Dismissal letters must be timely

Tuesday, 2 November, 2004 - 21:00

THE Australian Industrial Relations Commission in a recent decision has sent a timely warning to employers not to delay in advising the employee once the decision to dismiss has been made.

The employee, a senior computer operator, had received a number of previous warnings from his employer about his inappropriate behaviour and unprofessional language including swearing and acting in a threatening and aggressive manner towards senior management.

This culminated in a meeting on October 8 2003 where the employee again became loud and aggressive, walked in and out of the meeting room several times and made unprofessional comments about management and the organisation.  At the end of the meeting the employer concluded that it could not allow the employee to go back into the working environment in his present state and told him to go home.

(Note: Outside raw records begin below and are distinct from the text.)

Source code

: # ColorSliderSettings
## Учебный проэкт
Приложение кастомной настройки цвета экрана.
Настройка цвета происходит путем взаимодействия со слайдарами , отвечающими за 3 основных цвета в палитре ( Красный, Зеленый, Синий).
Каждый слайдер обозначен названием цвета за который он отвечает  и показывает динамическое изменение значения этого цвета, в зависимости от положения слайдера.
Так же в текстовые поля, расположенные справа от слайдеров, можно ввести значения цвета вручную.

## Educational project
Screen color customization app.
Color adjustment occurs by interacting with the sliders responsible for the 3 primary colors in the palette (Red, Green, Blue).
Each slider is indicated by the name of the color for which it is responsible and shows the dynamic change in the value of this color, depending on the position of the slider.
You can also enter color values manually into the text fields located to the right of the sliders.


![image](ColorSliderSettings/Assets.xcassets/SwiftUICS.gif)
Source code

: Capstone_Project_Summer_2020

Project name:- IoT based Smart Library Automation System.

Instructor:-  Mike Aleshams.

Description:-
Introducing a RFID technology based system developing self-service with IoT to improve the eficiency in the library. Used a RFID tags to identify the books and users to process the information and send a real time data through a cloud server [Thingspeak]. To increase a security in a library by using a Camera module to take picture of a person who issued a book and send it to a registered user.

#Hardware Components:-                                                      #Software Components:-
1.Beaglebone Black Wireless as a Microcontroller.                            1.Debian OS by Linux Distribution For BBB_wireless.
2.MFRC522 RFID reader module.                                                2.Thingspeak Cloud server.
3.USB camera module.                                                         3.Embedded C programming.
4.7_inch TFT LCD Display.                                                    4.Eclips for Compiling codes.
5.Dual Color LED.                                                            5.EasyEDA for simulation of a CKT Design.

A second meeting between senior management and the employee was held five days later.  The employer contended that the meeting was to discuss the employee’s threatening and aggressive behaviour in the October 8 meeting.  Further, that the employee was advised that his dismissal was a possibility.  Following the meeting, the decision was made to dismiss the employee.

The employer subsequently prepared a letter of termination stating the employee would be dismissed effective October 15.  The letter was dated October 17.  The employee argued that he did not receive the letter of termination until the evening of October 22 and that he had found out that he had been dismissed through office rumour prior to receiving the letter of termination. 

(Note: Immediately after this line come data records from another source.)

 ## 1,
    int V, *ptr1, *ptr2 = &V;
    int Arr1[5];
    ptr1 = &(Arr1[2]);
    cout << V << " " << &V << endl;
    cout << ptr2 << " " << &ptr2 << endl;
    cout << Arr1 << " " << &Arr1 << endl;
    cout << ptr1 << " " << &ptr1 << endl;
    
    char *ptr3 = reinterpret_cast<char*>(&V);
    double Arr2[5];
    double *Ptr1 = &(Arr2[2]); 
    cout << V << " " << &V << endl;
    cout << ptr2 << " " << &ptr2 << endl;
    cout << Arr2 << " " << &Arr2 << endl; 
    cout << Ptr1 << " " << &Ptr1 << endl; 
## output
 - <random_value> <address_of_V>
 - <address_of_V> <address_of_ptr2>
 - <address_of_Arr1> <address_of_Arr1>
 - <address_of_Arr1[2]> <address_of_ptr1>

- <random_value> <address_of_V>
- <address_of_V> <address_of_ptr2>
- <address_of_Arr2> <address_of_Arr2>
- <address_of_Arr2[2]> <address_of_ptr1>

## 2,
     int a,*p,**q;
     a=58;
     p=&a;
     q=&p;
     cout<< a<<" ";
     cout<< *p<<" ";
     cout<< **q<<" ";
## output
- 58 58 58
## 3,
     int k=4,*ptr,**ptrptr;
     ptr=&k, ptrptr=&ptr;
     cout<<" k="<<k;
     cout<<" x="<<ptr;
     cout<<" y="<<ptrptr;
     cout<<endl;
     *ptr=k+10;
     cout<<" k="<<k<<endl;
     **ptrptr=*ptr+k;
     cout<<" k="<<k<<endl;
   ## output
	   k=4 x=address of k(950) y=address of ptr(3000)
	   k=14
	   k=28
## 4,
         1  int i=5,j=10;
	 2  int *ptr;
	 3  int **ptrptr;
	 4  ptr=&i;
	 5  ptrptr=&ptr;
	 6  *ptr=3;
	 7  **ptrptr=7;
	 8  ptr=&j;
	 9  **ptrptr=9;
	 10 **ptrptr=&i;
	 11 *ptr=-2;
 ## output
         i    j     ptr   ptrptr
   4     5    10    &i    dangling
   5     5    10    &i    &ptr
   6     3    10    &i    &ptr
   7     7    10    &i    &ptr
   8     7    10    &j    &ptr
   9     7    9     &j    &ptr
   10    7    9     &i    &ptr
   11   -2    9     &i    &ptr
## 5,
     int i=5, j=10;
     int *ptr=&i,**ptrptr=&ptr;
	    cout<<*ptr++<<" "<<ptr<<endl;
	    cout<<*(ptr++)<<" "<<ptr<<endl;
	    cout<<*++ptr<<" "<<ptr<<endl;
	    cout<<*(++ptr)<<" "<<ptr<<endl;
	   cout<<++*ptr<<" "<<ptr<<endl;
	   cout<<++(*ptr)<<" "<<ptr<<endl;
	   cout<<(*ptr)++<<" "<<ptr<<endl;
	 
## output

The employee filed a claim for unfair dismissal against the employer, alleging he had been victimised and denied the opportunity to respond to the allegations against him.

The commission found, when taking into account all of the events and the history of inappropriate behavior by the employee, that there was a valid reason for the dismissal.

However, when the commission considered the issue of whether the termination was harsh, unjust or unreasonable, it found that the employer was a large organisation with a dedicated human resources department and that the delay in advising the employee of the decision to terminate his employment was inexcusable and ‘a cause of great concern’.  The situation was further exacerbated by the fact that the employee had heard rumours about his dismissal from his former work colleagues before the employer officially informed him of his dismissal.

The commissioner went on to comment that a letter of dismissal was perhaps the most important communication an employee might ever receive from his employer and suggested that the use of a courier rather than the postal system would have been advisable in the circumstances.

The Commissioner found that whatever the reason, there was no excuse for such a delay, especially in a large organisation with a dedicated Human Resources Department. It was simply not satisfactory that the employee should hear of his dismissal through office rumour before being advised by the employer.

For those reasons the commission found while there was a valid reason for the dismissal the manner in which it was carried out was patently harsh. It awarded the employee $11,488 by way of compensation for lost earnings up to the date of the hearing.